#### Required action
Find every line below with the word "date" in it, and copy each one.

#### Recorded information
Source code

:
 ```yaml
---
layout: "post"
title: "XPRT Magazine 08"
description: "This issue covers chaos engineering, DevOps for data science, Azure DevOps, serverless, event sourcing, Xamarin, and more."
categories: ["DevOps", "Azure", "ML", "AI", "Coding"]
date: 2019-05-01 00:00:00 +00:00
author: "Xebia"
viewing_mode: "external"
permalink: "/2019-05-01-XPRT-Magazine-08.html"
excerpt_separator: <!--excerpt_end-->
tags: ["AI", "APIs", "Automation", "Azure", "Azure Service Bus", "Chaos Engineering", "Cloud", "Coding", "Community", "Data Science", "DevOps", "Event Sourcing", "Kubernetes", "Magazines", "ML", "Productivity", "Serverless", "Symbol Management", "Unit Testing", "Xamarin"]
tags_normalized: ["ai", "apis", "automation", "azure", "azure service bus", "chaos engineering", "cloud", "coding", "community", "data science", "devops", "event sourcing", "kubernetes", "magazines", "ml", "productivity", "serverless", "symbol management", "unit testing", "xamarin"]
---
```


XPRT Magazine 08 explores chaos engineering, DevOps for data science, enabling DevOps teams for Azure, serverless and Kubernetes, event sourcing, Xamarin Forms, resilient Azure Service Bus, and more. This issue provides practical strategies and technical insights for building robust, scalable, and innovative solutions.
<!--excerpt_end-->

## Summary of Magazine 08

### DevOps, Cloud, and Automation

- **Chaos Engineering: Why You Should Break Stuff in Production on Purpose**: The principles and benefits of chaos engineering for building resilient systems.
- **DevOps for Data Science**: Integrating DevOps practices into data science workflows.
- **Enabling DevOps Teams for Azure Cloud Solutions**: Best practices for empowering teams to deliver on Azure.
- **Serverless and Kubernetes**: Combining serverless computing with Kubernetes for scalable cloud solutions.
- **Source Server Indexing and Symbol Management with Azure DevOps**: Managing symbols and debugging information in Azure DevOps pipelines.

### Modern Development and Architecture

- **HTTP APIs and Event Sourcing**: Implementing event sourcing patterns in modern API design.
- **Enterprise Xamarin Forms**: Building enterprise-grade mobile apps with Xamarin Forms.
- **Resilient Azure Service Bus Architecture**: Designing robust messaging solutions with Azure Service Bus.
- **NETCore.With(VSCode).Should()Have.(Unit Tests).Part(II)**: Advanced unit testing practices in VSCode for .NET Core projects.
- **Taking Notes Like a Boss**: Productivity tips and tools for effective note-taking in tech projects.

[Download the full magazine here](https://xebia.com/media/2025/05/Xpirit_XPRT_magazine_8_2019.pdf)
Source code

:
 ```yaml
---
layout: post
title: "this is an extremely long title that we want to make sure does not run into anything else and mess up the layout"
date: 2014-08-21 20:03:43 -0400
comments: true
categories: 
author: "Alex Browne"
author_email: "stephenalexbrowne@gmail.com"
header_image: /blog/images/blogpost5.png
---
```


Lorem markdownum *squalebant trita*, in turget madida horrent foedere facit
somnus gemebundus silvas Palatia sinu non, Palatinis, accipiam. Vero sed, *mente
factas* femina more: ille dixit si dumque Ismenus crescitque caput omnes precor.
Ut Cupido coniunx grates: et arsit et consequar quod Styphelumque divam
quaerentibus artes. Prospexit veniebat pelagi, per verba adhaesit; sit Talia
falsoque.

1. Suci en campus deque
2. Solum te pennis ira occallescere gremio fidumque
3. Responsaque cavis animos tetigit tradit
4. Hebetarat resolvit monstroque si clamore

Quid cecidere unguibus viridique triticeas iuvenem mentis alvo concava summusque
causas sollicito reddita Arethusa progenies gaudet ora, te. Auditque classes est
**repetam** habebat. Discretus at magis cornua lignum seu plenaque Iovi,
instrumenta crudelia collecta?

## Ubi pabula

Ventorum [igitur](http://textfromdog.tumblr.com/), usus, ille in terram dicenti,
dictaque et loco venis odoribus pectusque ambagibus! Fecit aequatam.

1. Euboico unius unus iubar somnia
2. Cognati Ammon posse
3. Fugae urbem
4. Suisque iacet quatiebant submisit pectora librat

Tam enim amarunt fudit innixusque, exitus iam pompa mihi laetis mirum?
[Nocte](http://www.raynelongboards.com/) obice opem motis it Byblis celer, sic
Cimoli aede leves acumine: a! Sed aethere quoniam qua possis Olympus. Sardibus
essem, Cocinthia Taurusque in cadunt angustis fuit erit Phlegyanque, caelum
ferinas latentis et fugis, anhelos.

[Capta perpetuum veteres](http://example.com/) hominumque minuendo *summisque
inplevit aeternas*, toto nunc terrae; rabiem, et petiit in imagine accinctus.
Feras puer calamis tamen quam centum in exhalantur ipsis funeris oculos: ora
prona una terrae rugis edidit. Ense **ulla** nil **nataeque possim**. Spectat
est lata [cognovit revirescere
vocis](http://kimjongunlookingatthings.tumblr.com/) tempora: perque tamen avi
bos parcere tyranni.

#### Worked solution
date: 2019-05-01 00:00:00 +00:00
date: 2014-08-21 20:03:43 -0400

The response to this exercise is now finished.